The RBI report also highlighted the rising adoption of the Unified Lending Interface (ULI), with 64 lenders onboarded so far. The number of data services available on the platform has also expanded to 136, from just over 50 a year ago.

Funds raised by banks through private placements, qualified institutional placement and preferential allotment have decreased to their lowest over the last three financial years, the report noted.

Tech-tonic

The RBI report also said that rapidly changing technology could alter how people transact with banks, while also opening up new risks.

“Strengthening risk assessment and improving operational efficiency through responsible technology adoption remain essential, with continued emphasis on financial inclusion, consumer education and protection,” it said.

On the whole, bank balance sheets expanded at a healthy pace in FY25, driven by double-digit growth in deposits and credit, albeit with some moderation, the central bank’s report said.

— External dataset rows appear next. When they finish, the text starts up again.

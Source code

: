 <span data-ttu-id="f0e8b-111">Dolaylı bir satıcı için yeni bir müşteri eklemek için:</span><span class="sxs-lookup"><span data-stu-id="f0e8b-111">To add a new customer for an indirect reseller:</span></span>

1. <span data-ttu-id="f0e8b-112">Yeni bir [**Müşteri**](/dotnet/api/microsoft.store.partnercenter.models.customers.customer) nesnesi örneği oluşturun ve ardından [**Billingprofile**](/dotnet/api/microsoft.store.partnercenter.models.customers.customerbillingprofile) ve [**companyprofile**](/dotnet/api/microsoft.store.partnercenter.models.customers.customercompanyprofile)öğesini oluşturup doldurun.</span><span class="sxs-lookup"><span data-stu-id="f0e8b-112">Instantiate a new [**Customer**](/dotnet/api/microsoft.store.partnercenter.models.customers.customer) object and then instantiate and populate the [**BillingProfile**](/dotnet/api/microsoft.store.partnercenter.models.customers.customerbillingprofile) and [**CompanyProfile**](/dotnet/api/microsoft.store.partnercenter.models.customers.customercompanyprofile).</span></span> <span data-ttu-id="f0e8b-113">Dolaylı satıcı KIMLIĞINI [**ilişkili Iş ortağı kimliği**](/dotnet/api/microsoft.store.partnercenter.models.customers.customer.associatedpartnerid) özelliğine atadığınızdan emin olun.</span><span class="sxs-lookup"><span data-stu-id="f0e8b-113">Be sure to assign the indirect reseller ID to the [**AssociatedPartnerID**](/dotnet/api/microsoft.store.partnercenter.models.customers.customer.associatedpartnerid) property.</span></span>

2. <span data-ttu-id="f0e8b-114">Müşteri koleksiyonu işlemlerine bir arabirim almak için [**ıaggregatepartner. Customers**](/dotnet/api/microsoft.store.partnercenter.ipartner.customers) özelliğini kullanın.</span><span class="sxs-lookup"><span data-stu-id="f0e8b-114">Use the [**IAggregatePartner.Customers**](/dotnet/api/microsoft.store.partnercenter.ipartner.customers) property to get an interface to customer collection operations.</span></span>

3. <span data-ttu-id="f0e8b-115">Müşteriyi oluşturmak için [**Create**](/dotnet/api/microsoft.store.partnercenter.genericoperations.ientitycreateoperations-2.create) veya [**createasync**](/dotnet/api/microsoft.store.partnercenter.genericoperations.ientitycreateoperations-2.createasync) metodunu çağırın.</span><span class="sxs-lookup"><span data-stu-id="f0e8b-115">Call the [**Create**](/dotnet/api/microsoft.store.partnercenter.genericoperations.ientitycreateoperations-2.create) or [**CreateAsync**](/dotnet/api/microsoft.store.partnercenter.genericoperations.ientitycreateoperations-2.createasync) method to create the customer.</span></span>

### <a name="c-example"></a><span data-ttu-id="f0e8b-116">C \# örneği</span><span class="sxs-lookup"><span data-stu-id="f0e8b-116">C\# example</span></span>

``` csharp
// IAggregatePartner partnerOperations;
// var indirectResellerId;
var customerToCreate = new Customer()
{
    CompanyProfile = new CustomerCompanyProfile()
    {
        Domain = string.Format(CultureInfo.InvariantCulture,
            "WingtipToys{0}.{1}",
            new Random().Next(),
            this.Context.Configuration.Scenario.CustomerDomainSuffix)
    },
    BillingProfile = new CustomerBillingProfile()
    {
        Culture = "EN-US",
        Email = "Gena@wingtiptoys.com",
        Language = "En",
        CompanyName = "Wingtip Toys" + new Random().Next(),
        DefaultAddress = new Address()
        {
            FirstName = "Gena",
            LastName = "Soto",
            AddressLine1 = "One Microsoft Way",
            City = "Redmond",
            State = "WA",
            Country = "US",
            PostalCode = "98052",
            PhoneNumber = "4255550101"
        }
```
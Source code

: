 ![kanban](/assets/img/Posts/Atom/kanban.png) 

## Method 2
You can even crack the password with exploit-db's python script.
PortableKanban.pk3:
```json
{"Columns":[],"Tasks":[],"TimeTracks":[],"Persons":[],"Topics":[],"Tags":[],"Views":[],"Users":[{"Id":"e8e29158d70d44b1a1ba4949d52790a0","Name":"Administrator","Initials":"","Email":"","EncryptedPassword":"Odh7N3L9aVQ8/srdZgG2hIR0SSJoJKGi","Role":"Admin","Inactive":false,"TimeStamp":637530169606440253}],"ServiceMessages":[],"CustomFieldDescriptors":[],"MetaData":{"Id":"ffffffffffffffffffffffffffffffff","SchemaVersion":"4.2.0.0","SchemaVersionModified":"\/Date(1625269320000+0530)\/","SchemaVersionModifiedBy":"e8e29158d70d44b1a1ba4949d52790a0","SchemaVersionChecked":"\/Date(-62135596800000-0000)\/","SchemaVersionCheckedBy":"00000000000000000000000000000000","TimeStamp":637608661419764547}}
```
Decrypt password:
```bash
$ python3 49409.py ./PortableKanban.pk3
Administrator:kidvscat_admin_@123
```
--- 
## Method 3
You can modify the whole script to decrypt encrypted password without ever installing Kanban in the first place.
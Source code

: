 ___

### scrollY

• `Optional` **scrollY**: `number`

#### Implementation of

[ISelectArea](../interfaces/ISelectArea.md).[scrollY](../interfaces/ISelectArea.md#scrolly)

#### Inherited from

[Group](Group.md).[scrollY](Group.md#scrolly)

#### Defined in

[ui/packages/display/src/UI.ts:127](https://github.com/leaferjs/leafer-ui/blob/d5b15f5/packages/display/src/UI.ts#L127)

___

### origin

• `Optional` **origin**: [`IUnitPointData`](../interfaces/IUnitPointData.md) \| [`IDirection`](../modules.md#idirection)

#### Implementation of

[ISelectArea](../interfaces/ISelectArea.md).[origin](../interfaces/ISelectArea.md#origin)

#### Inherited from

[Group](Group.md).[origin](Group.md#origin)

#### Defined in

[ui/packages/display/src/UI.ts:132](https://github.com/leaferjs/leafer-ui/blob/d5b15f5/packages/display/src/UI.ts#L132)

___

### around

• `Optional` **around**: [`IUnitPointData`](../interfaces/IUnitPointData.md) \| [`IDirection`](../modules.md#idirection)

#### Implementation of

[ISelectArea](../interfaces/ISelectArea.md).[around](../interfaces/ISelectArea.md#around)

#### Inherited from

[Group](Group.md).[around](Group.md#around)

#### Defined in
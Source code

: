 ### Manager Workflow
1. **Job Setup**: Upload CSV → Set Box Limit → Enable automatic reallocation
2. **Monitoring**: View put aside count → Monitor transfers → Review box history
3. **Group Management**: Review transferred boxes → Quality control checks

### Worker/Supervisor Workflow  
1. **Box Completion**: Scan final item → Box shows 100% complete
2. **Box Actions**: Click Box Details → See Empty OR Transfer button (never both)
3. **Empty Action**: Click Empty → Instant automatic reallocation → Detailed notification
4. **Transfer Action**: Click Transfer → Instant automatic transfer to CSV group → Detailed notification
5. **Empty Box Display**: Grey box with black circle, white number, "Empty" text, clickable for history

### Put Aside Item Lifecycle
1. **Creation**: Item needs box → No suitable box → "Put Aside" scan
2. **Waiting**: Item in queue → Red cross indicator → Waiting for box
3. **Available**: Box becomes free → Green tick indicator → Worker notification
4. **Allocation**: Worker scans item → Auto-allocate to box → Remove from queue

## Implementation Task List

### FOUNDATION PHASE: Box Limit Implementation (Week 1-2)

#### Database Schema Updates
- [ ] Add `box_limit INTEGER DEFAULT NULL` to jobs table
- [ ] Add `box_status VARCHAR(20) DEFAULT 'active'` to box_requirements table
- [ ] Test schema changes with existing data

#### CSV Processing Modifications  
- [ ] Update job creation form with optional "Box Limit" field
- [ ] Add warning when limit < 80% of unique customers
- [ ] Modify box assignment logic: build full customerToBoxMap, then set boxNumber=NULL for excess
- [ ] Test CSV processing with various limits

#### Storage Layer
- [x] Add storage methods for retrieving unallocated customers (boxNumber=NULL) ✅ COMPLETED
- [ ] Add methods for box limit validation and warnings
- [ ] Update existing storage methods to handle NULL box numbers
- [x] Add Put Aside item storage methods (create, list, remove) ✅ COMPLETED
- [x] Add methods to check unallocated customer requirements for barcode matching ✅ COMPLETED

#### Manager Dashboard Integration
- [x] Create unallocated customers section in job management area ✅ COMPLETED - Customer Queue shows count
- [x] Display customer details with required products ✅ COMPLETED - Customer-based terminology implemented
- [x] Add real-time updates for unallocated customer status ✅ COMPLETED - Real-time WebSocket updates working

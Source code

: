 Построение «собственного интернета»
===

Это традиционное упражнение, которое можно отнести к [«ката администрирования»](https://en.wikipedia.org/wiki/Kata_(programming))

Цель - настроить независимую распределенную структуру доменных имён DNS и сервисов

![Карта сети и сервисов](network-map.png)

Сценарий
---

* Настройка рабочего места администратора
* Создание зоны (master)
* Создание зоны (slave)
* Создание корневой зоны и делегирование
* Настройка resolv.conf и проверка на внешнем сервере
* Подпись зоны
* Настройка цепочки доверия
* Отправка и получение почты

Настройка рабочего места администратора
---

Factors that stood out for the banking sector included profitability, asset quality and capital ratios. The RBI said profitability remained strong, as reflected in an increase in their return on assets, while asset quality improved further as gross non-performing assets ratio declined to a multi-decade low.

“Banks remain well-capitalized with leverage and liquidity ratios well above the regulatory minimum. These strong fundamentals provide a buffer against risks and support the banking sector’s capacity to sustain credit expansion,” it said.

According to RBI data, the gross non-performing asset (GNPA) ratio of banks declined to a multi-decadal low of 2.2% at end-March 2025 from 2.7% at end-March 2024. Moreover, citing supervisory data, RBI said that at end-September, the gross NPA stood at 2.1%.